Collected data:
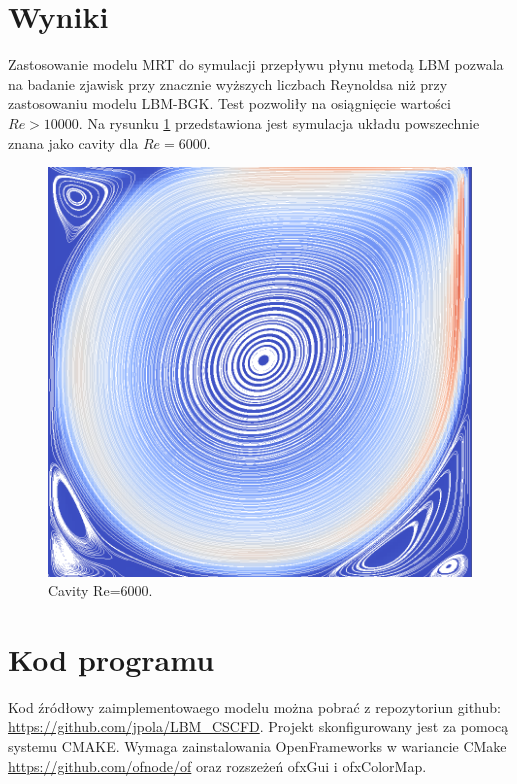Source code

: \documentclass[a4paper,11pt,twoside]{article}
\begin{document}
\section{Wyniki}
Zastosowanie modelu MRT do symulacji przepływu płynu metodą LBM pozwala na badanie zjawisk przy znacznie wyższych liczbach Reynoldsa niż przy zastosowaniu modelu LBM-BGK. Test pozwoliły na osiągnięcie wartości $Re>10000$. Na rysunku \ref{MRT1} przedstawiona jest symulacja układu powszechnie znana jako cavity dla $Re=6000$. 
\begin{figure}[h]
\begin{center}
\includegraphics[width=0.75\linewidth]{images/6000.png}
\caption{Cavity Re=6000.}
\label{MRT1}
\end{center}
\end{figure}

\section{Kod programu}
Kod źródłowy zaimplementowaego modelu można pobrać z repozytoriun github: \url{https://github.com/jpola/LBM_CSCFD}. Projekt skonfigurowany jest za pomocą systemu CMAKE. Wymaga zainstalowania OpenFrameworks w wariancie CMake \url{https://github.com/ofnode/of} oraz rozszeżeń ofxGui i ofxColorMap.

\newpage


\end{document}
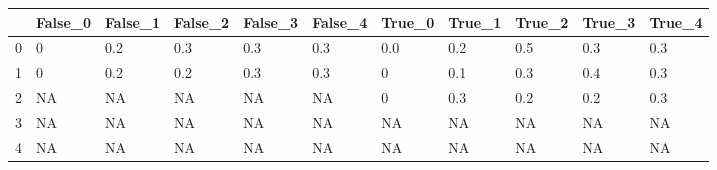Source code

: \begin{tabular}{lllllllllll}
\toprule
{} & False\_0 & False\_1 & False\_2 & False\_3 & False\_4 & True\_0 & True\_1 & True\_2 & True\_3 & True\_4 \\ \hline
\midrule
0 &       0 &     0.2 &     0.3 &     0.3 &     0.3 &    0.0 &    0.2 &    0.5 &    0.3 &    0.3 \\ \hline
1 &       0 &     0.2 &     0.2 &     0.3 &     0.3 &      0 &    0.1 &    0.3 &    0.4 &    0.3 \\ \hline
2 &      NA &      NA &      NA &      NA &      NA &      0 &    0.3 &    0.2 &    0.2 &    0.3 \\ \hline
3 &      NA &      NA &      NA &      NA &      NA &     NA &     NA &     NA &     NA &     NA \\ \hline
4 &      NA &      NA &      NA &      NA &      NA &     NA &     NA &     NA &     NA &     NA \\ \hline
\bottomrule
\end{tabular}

---

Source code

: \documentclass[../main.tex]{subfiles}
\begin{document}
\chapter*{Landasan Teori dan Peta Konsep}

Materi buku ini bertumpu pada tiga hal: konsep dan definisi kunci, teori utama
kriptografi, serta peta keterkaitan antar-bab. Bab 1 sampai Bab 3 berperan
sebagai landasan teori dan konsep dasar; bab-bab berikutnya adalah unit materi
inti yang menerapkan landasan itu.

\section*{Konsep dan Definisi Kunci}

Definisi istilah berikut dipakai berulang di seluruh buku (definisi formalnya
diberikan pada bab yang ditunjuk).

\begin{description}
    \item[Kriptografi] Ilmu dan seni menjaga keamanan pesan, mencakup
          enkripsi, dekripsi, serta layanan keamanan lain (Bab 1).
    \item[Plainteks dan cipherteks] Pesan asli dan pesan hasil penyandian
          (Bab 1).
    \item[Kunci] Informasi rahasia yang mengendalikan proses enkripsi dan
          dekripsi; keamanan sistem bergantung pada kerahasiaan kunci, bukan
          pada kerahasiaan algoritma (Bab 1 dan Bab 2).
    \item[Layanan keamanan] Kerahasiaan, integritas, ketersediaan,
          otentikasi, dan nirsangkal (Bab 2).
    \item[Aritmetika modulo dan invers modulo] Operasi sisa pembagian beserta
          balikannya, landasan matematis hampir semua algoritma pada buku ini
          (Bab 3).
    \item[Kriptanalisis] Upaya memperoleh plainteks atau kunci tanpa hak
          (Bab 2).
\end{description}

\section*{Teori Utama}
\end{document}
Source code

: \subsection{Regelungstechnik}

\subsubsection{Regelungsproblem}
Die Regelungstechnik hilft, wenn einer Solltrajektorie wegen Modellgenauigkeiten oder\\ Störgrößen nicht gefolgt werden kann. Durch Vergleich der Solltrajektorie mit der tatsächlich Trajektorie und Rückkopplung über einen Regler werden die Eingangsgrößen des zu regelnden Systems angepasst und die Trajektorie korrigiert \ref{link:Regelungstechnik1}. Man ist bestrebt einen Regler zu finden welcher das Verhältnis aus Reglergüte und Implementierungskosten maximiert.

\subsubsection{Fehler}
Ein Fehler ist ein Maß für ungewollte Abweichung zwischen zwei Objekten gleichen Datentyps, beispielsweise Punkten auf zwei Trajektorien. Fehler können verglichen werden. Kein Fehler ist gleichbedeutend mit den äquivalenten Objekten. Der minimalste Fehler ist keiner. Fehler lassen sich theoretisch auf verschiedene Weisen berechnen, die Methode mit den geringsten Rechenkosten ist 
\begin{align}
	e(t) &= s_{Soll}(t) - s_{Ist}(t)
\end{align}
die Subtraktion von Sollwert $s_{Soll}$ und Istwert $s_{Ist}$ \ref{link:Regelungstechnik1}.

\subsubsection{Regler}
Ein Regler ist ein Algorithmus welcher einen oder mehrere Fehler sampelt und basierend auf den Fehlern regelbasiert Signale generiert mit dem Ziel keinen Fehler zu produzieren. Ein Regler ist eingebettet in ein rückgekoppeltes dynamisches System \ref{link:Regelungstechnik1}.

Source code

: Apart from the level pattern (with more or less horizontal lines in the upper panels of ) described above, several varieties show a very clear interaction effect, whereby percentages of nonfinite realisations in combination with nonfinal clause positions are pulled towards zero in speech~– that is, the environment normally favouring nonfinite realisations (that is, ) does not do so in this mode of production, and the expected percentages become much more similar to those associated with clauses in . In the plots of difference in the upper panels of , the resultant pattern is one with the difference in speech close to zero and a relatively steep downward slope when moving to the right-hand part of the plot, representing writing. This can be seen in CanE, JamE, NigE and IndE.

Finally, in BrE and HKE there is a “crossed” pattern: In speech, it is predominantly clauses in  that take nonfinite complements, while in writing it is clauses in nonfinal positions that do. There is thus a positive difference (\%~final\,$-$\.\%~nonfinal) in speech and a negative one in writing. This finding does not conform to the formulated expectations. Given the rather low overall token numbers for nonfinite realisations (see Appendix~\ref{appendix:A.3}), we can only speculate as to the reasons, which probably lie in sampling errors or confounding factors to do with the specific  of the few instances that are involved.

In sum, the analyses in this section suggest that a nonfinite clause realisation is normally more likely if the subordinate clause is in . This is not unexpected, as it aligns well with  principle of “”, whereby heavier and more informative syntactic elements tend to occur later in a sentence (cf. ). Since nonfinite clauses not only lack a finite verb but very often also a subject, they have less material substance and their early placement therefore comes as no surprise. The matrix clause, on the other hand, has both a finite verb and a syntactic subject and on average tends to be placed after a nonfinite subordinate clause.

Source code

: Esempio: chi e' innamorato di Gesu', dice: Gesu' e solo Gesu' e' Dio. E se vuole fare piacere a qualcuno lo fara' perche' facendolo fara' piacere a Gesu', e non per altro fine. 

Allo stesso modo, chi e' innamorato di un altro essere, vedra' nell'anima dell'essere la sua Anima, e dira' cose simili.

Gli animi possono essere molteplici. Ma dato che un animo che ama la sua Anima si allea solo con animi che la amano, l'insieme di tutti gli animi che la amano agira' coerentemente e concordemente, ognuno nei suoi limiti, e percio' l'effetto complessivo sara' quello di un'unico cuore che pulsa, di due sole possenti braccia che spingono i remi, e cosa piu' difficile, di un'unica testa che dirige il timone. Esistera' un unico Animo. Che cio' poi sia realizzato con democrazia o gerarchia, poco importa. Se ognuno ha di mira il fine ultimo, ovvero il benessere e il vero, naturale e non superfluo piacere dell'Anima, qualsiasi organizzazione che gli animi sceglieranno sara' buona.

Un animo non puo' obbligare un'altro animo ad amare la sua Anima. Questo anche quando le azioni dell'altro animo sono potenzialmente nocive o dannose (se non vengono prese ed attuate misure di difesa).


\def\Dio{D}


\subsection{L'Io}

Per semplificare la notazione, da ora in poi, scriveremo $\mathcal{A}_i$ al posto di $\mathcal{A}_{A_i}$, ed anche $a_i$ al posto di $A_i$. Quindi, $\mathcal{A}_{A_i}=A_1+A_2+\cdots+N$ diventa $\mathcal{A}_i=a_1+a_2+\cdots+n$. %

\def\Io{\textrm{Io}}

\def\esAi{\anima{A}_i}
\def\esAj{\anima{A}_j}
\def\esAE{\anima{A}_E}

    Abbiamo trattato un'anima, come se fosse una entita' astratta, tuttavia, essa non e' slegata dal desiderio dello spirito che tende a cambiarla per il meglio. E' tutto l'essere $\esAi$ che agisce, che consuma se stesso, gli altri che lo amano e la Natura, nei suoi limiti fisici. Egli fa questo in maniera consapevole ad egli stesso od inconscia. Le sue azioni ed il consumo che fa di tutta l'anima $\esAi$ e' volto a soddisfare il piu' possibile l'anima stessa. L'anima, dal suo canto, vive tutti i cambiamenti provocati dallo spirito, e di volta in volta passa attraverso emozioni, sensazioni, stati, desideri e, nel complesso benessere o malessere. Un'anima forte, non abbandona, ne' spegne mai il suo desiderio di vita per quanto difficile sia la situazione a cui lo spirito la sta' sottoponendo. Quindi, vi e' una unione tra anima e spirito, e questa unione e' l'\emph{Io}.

**WORK TASK**
Would you copy out exactly the lines above that start at the one containing "Teori dan Peta" and end at the one containing "sebagai landasan teori", inclusive?

**RESPONSE BELOW**
\chapter*{Landasan Teori dan Peta Konsep}

Materi buku ini bertumpu pada tiga hal: konsep dan definisi kunci, teori utama
kriptografi, serta peta keterkaitan antar-bab. Bab 1 sampai Bab 3 berperan
sebagai landasan teori dan konsep dasar; bab-bab berikutnya adalah unit materi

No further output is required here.